Monday, 14 November 2011

Be a "Stand By-er," not a Bystander

It is fitting that, as KPR begins “Bullying Prevention and Awareness” week, the civil liberties crackdown by which many of Peterborough’s most dedicated teachers (who are also in many cases community leaders) have been forcibly silenced - told in no uncertain terms that they will face consequences should they in any way be associated with any criticism of the Board - has finally reached the general public.

On November 3, the Examiner wrote in this article that Superintendent Peter Mangold had issued a memo to this effect. In the same article, MPP Jeff Leal said he knew of no provision in the Education Act to warrant such a measure. But, as we’ve seen in previous posts, KPR administration has often disregarded provincial policy.

The Examiner last week ran an editorial cartoon of teachers with tape over their mouths. Last Thursday,  Peterborough this Week published a photo of the students’ own “duct tape protest” in which they graphically demonstrated the current repressive atmosphere at PCVS. Indeed, the stifling atmosphere has permeated schools across the city, as union executives of the Ontario Secondary School Teachers Federation (OSSTF) have failed to come to the defence of their members, and local Elementary Teachers Federation of Ontario (ETFO) reps have advised Peterborough’s elementary teachers to keep their mouths shut too.


In an audacious display of hypocrisy, the OSSTF Local 14 website is currently promoting “Bullying Prevention and Awareness Week,” adding insult to injury for their own members, whose legal rights they appear to care nothing about. Union executives, both local and provincial, have allowed themselves to become part of the problem rather than part of the solution.

One thing that the OSSTF office and Fisher Drive have in common is that they’re both largely occupied by former teachers who decided that administrative jobs with big salaries and respectable titles are preferable to slogging it out in the classroom year after year. Both offices have become havens for career-climbers who like the idea of working in the educational field, but are tired of dealing with those pesky students. When confronted on the current civil-liberties crackdown by their own union members, who pay their salaries and whose interests they have been hired to defend, OSSTF officials have stood dumbly with no answers.

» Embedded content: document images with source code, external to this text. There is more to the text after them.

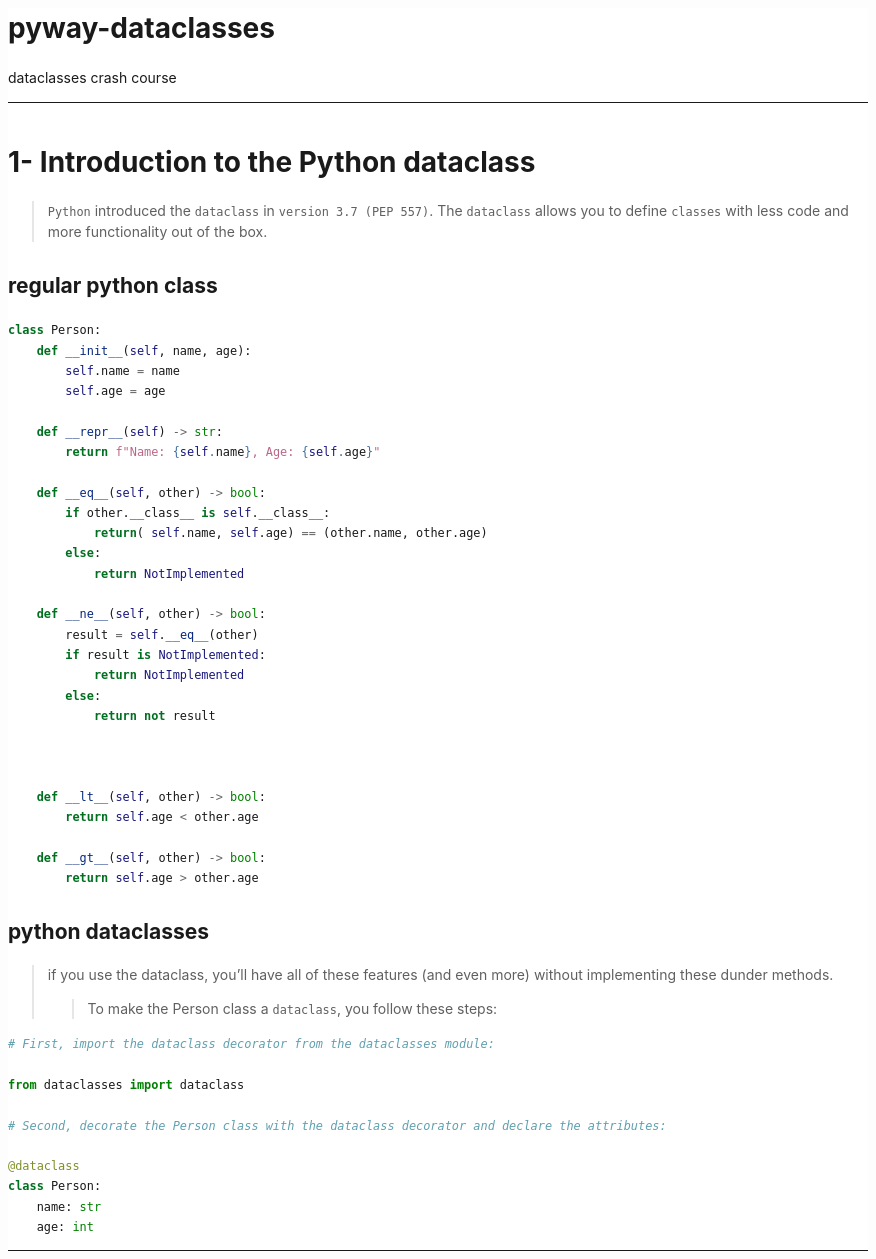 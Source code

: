 # pyway-dataclasses
dataclasses crash course 

---

# 1- Introduction to the Python dataclass

> ```Python``` introduced the ```dataclass``` in ```version 3.7 (PEP 557)```. The ```dataclass``` allows you to define ```classes``` with less code and more functionality out of the box.

## regular python class
```python
class Person:
    def __init__(self, name, age):
        self.name = name
        self.age = age
    
    def __repr__(self) -> str:
        return f"Name: {self.name}, Age: {self.age}"

    def __eq__(self, other) -> bool:
        if other.__class__ is self.__class__:
            return( self.name, self.age) == (other.name, other.age)
        else:
            return NotImplemented

    def __ne__(self, other) -> bool:
        result = self.__eq__(other)
        if result is NotImplemented:
            return NotImplemented
        else: 
            return not result


    
    def __lt__(self, other) -> bool:
        return self.age < other.age

    def __gt__(self, other) -> bool:
        return self.age > other.age
```
## python dataclasses

> if you use the dataclass, you’ll have all of these features (and even more) without implementing these dunder methods.
>> To make the Person class a ```dataclass```, you follow these steps:

```python
# First, import the dataclass decorator from the dataclasses module:

from dataclasses import dataclass

# Second, decorate the Person class with the dataclass decorator and declare the attributes:

@dataclass
class Person:
    name: str
    age: int
```
---
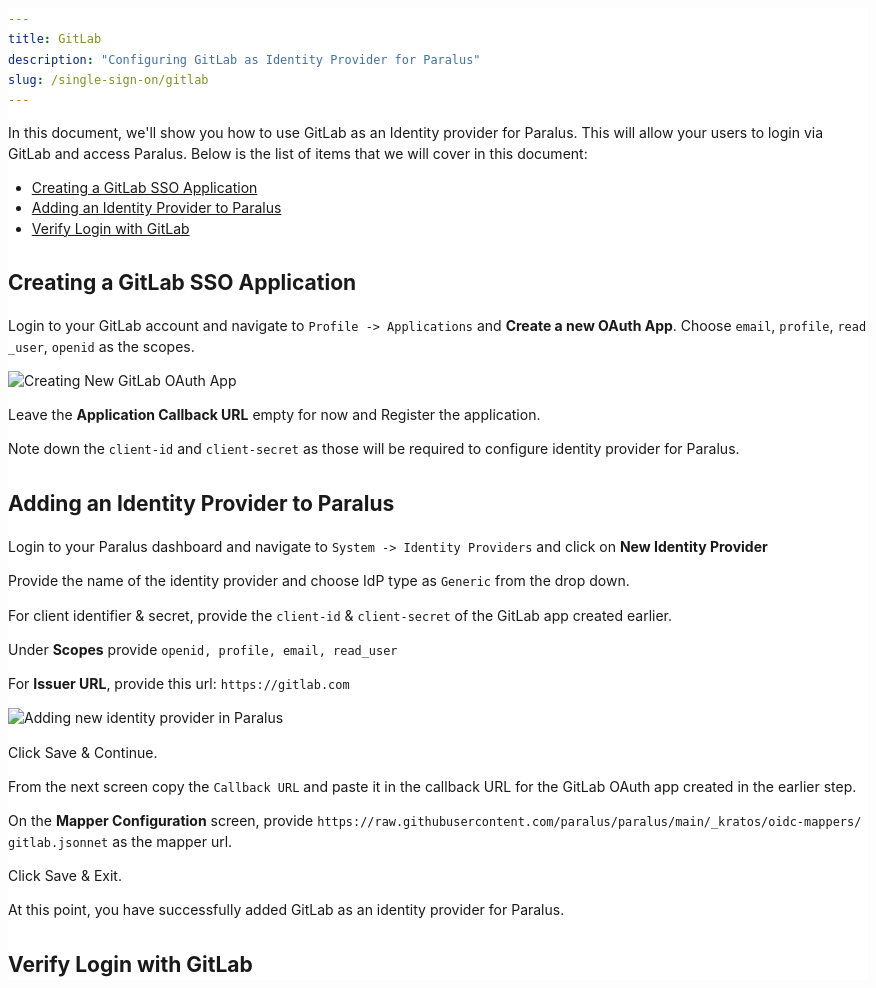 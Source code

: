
 ```yaml
---
title: GitLab
description: "Configuring GitLab as Identity Provider for Paralus"
slug: /single-sign-on/gitlab
---
```


In this document, we'll show you how to use GitLab as an Identity provider for Paralus. This will allow your users to login via GitLab and access Paralus. Below is the list of items that we will cover in this document:

- [Creating a GitLab SSO Application](#creating-a-gitlab-sso-application)
- [Adding an Identity Provider to Paralus](#adding-an-identity-provider-to-paralus)
- [Verify Login with GitLab](#verify-login-with-gitlab)

## Creating a GitLab SSO Application

Login to your GitLab account and navigate to `Profile -> Applications` and **Create a new OAuth App**. Choose `email`, `profile`, `read_user`, `openid` as the scopes.

<img src="/img/docs/paralus-gitlab-oauth.png" alt="Creating New GitLab OAuth App" height="75%" width="75%"/>

Leave the **Application Callback URL** empty for now and Register the application.

Note down the `client-id` and `client-secret` as those will be required to configure identity provider for Paralus.

## Adding an Identity Provider to Paralus

Login to your Paralus dashboard and navigate to `System -> Identity Providers` and click on **New Identity Provider**

Provide the name of the identity provider and choose IdP type as `Generic` from the drop down.

For client identifier & secret, provide the `client-id` & `client-secret` of the GitLab app created earlier.

Under **Scopes** provide `openid, profile, email, read_user`

For **Issuer URL**, provide this url: `https://gitlab.com`

<img src="/img/docs/paralus-gitlab-idp-1.png" alt="Adding new identity provider in Paralus" height="75%" width="75%"/>

Click Save & Continue.

From the next screen copy the `Callback URL` and paste it in the callback URL for the GitLab OAuth app created in the earlier step.

On the **Mapper Configuration** screen, provide `https://raw.githubusercontent.com/paralus/paralus/main/_kratos/oidc-mappers/gitlab.jsonnet` as the mapper url.

Click Save & Exit.

At this point, you have successfully added GitLab as an identity provider for Paralus.

## Verify Login with GitLab
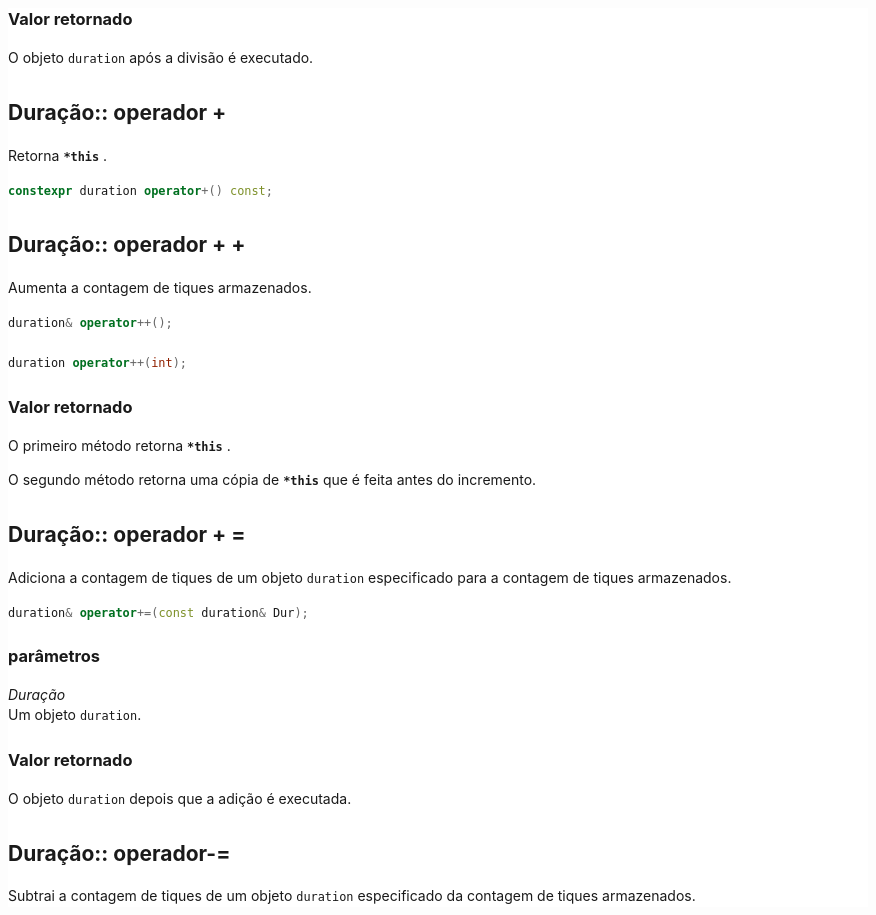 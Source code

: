 ### <a name="return-value"></a>Valor retornado

O objeto `duration` após a divisão é executado.

## <a name="durationoperator"></a><a name="op_add"></a>Duração:: operador +

Retorna **`*this`** .

```cpp
constexpr duration operator+() const;
```

## <a name="durationoperator"></a><a name="op_add_add"></a>Duração:: operador + +

Aumenta a contagem de tiques armazenados.

```cpp
duration& operator++();

duration operator++(int);
```

### <a name="return-value"></a>Valor retornado

O primeiro método retorna **`*this`** .

O segundo método retorna uma cópia de **`*this`** que é feita antes do incremento.

## <a name="durationoperator"></a><a name="op_add_eq"></a>Duração:: operador + =

Adiciona a contagem de tiques de um objeto `duration` especificado para a contagem de tiques armazenados.

```cpp
duration& operator+=(const duration& Dur);
```

### <a name="parameters"></a>parâmetros

*Duração*\
Um objeto `duration`.

### <a name="return-value"></a>Valor retornado

O objeto `duration` depois que a adição é executada.

## <a name="durationoperator-"></a><a name="operator-_eq"></a>Duração:: operador-=

Subtrai a contagem de tiques de um objeto `duration` especificado da contagem de tiques armazenados.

Careerism is a problem in any field, but it has reached outrageous proportions in the Ontario education system ever since the Harris government made the job of principal one that almost nobody wants. Harris took the principals out of the teachers’ union, leaving them no protection and putting them at the mercy of administrative whims of the Ministry and the Board office, while still having to deal with the litany of problems brought to them by parents and teachers. Vice-principals were cut back while paperwork increased, making the job is so unpalatable that most of the people willing to take on the positions are those looking to put the minimum five years in and then get that promotion to the Board office where they can make more money for less work. There aren’t enough good principals to go around, and rather than firing the incompetent ones, upper administration at KPR just keeps shuffling them around from school to school in hopes of minimizing the damage. Even the good ones eventually succumb to the lure of Fisher Drive.

The motto of such personages appears to be simply “don’t rock the boat,” putting them squarely in the “bystander” camp.

Surely Mangold, a TASSS parent who was himself a principal until very recently, must have an inkling that his own supervisors are way off base in trying to close PCVS. How does he show up to Trustee meetings with a straight face and argue that Kenner Intermediate should be closed?

"Don’t rock the boat" - one can imagine this refrain being hummed throughout the halls of Fisher Drive and the OSSTF offices, conveniently provided for the hummers at the expense of Peterborough citizens.


OSSTF, teachers, Fisher Drive 



This scenario is disturbing enough, but how much more so is the spectacle of a union executive which won’t speak up for their members when their jobs and their civil rights are put in jeopardy by questionable decisions made by their employer. Why even have a union? is a question that one must ask at this point.

The MyKawartha story on teacher-silencing also features a link to the petition for administrative review of the PCVS-closure decision made to the Ministry of Education. I encourage you to take some time and have a look through it. It’s a well-researched, thoughtfully-presented document.

One would hope that an institutional leader possessed of good sense, ethics, and civil responsibility, when presented with a serious challenge to one of his decisions by the very people who pay his salary and whose interests he is meant to serve, would strongly consider putting that decision on hold until the issues around it could be resolved.

Instead, Hick and Lloyd have reacted by attempting to silence their critics in the hopes that a misguided and self-serving decision will squeak through the province’s review, allowing them to win a battle at the expense of their professional and civic reputations - a pyrrhic victory if there ever was.

KPR employees, students, families, union reps, and Peterborough citizens at large, all have the choice to be “Stand By-ers” or bystanders, to use one of KPR’s own anti-bullying slogans.

Which one will you choose?



1 comment:

  1. I see the link to this blog has been removed from the PeterboroughNeedsPCVS.com website and has been replaced by a disclaimer. There didn't seem to be concerns with linking to this blog up until just recently. I wonder what caused the change.

    The media needs to fact check this work and report their version of the truth.